This is not truly a rant. Do what you want. Mourn as you will.
Just consider; all the heroes from the middle of the 20th century are getting older minute by minute. Before you say, “can’t 2016 just be over!? First Rickman, then Bowie, then Prince, then Henderson, then Lake, then Glenn. Fuck 2016!!!,” remember that next year will probably be worse. In 20 years, Paul McCartney will be 94, or dead. Every important or faddish celebrity or artist born before 1950 will be dead by 2050.

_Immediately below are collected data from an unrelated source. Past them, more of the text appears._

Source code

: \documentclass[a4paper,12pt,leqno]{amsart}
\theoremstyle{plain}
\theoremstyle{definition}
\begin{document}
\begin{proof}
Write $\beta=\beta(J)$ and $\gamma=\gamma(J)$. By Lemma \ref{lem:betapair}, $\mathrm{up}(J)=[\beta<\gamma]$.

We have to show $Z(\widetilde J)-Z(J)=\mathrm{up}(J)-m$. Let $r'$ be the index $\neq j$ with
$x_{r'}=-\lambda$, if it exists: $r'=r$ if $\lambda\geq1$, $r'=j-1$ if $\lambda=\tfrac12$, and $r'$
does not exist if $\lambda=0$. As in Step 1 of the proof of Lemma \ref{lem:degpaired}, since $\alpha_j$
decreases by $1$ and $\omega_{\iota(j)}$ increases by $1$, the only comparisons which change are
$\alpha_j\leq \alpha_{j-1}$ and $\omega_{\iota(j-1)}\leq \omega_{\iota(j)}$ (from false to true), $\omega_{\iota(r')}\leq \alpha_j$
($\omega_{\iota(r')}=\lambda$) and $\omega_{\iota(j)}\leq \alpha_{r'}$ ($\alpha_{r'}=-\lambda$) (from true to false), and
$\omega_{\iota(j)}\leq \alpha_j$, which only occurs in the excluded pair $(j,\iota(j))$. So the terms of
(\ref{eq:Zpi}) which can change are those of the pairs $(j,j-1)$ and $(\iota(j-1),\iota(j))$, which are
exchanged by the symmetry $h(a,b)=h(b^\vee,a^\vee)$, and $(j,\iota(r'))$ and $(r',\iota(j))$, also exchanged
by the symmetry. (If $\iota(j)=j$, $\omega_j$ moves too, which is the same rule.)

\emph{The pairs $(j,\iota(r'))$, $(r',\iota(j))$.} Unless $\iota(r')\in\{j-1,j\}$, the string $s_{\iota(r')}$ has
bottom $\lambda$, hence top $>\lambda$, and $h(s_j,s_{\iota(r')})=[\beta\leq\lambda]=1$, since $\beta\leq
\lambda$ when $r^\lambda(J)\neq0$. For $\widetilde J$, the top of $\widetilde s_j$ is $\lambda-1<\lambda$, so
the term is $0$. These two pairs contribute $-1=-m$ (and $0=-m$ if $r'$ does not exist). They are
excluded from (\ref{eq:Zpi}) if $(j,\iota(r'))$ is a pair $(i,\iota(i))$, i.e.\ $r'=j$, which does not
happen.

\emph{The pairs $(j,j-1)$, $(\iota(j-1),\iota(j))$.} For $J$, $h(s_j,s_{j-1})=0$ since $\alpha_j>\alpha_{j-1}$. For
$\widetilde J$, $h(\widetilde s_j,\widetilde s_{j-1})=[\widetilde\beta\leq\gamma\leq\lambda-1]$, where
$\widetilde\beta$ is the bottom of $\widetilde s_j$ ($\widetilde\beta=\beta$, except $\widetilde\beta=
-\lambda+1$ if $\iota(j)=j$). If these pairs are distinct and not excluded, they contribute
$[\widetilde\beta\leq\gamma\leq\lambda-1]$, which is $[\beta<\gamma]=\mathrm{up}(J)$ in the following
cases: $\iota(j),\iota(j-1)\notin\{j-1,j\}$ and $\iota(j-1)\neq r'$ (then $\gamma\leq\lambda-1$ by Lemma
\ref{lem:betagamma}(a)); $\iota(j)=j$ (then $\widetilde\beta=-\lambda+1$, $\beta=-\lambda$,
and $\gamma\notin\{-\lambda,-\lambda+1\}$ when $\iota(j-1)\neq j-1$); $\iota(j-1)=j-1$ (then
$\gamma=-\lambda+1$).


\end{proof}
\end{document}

We’re going to see the remaining stars from the 60s cultural revolution, as well as those who were kids inspired by the 60s cultural revolution, begin to fall left and right. They’re only going to stop dying when there aren’t any more left.
So maybe lamenting 2016 as a particularly bad year makes you sound silly. Because odds are you’ll be repeating yourself in 2017, and 2018, and 2019 . . .
I’m going to be hash-tagging every celebrity death next year as #atleastitsnot2016
I’ve been thinking the same thing. I’ve genuinely forgotten, how many of the celebrity and significant person deaths this year were sudden and unexpected, and how many were just… old?
Every year is like this; it’s just that for those of us in our 40s and 50s, it’s starting to be the people we looked up to as youngsters more and more.
I imagine when my kids are 40, they’ll be lamenting the deaths of some actors we currently think of as bit players, or at least not as accomplished serious actors, and I’ll be thinking at 78 “That guy? He was eaten by a dinosaur in Jurassic Park 5. Big whoop.”
Here’s your kumbaya moment: Be grateful for all of the cool things that the people who passed in 2016 brought to this world, that would not have been without them.
Instead of being bummed that they’re gone, be grateful for what they left.
Yup. I’m bummed that Glenn Frey couldn’t stand with the rest of the Eagles at the Kennedy Center Awards but I’m glad for all of the music they were honored for.
The worst thing, in my case, is that so many people have died who are younger than I am. And my health sucks in so many ways. The only difference is that when I go, not many people will notice. This has truly been a horrible year, and it’s gonna continue.
Yep, 'tis true. I have been trying not to think about this, myself. But 2017 is going to bring Trump actually in office. It fills me full of dread. I don’t feel particularly hopeful.
As for all the celeb deaths, I think all us children of the 70s are now going through what generations before us have experienced when their pop-icons started dying off. Time marches on, and it’s a train we can’t stop. Hopefully future generations will still be enjoying our icons the way many of us enjoy those who were long dead before we discovered them.
Didn’t the late, great Bette Davis say that “Getting old isn’t for sissies”?
I guess folks will remember 2016 the way I remember 1977, when it seemed icons were dropping like flies left and right.
That year it was Joan Crawford, Maria Callas, Groucho Marx, Bing Crosby, Charlie Chaplin, Guy Lombardo, Sebastian Cabot, and the biggest deal of all, Elvis.
We can at least imagine a 2017 in which a meteorite strikes Washington, D.C., throws up enough fines to slow the progress of global warming, knocks down the electrical grid on the Eastern Seaboard resulting in badly needed rebuilding of the grid, evaluation of the need for planetary defenses, and an emergency election in which we can replace the entire Congress with Muppets. Shame about the Smithsonians and the International Spy Museum, but that’s the breaks.
I like to think that old heroes go away to make room for new ones. Maybe that’s romanticism talking, but that thought does make the world a more positive place to be in.
I’m going to have to roll my eyes at this whole thread. Our ancestors went through much more than we have had to. A civil war that threatened to tear this country apart. Slavery. Two world wars. A great depression. Get over yourselves. Your imagined problems pale in comparison to what life has been like on this planet or in this country.
Okay, we will mourn that these people are no longer around. And it is true that they each made some “contribution” to our lives.
But, prior to hearing of their passing, when was the last time you “really” thought about these people ? Think hard. I mean, it’s not like “just the other day I was thinking how great Mrs. Brady was”. Or “I had just heard an ELP song on the radio, and was wondering what old Greg Lake was up to these days”.
For Prince, and a lesser degree, Bowie, there’s the sense of “I’ll never get to see them perform live”. But then…did you ever pass up a chance to see them ? Soooo maybe seeing them perform wasn’t as high a priority for you as you thought.